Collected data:
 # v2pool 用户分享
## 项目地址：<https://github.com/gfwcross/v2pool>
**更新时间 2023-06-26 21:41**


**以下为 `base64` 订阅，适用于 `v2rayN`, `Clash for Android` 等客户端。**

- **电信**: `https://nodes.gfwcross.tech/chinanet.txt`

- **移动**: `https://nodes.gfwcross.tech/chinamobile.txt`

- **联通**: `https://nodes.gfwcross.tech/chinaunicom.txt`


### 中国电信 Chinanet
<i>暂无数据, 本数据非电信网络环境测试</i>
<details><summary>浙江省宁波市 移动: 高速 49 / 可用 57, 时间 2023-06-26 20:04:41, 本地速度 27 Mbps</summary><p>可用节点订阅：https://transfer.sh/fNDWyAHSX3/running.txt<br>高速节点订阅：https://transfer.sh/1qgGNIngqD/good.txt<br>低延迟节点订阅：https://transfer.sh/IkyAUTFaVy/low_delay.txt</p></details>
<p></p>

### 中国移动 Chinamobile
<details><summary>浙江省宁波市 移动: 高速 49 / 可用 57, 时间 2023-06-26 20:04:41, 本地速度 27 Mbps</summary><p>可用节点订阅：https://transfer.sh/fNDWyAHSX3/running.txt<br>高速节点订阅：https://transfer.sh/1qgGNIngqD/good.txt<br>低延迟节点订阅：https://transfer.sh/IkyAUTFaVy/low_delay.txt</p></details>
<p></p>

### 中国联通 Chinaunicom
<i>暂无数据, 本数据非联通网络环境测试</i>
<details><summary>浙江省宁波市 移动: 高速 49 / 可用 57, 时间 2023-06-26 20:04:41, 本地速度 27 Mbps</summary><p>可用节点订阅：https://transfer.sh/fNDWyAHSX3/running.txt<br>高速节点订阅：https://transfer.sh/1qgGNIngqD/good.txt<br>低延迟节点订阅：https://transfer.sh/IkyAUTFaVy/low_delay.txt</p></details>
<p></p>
==
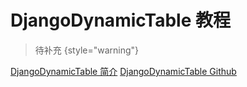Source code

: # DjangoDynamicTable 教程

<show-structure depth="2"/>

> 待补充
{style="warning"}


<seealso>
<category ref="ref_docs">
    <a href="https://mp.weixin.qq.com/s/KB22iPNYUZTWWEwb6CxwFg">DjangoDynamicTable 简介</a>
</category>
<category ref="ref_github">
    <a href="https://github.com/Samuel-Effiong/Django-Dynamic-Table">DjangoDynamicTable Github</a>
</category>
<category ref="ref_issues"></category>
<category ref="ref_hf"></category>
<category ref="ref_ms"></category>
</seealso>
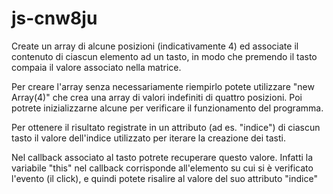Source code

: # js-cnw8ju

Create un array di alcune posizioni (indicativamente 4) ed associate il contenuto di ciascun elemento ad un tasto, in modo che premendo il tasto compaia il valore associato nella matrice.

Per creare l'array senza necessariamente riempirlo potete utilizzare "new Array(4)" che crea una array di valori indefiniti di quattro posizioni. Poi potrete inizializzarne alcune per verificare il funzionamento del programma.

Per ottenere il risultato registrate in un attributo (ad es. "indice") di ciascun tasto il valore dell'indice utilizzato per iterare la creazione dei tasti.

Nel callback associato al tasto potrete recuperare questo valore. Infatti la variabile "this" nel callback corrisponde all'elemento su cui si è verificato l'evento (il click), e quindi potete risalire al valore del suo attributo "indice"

*The task*. Which lines above contain the word "elemento"? Copy each of them.

*Response area*.
Create un array di alcune posizioni (indicativamente 4) ed associate il contenuto di ciascun elemento ad un tasto, in modo che premendo il tasto compaia il valore associato nella matrice.
Nel callback associato al tasto potrete recuperare questo valore. Infatti la variabile "this" nel callback corrisponde all'elemento su cui si è verificato l'evento (il click), e quindi potete risalire al valore del suo attributo "indice"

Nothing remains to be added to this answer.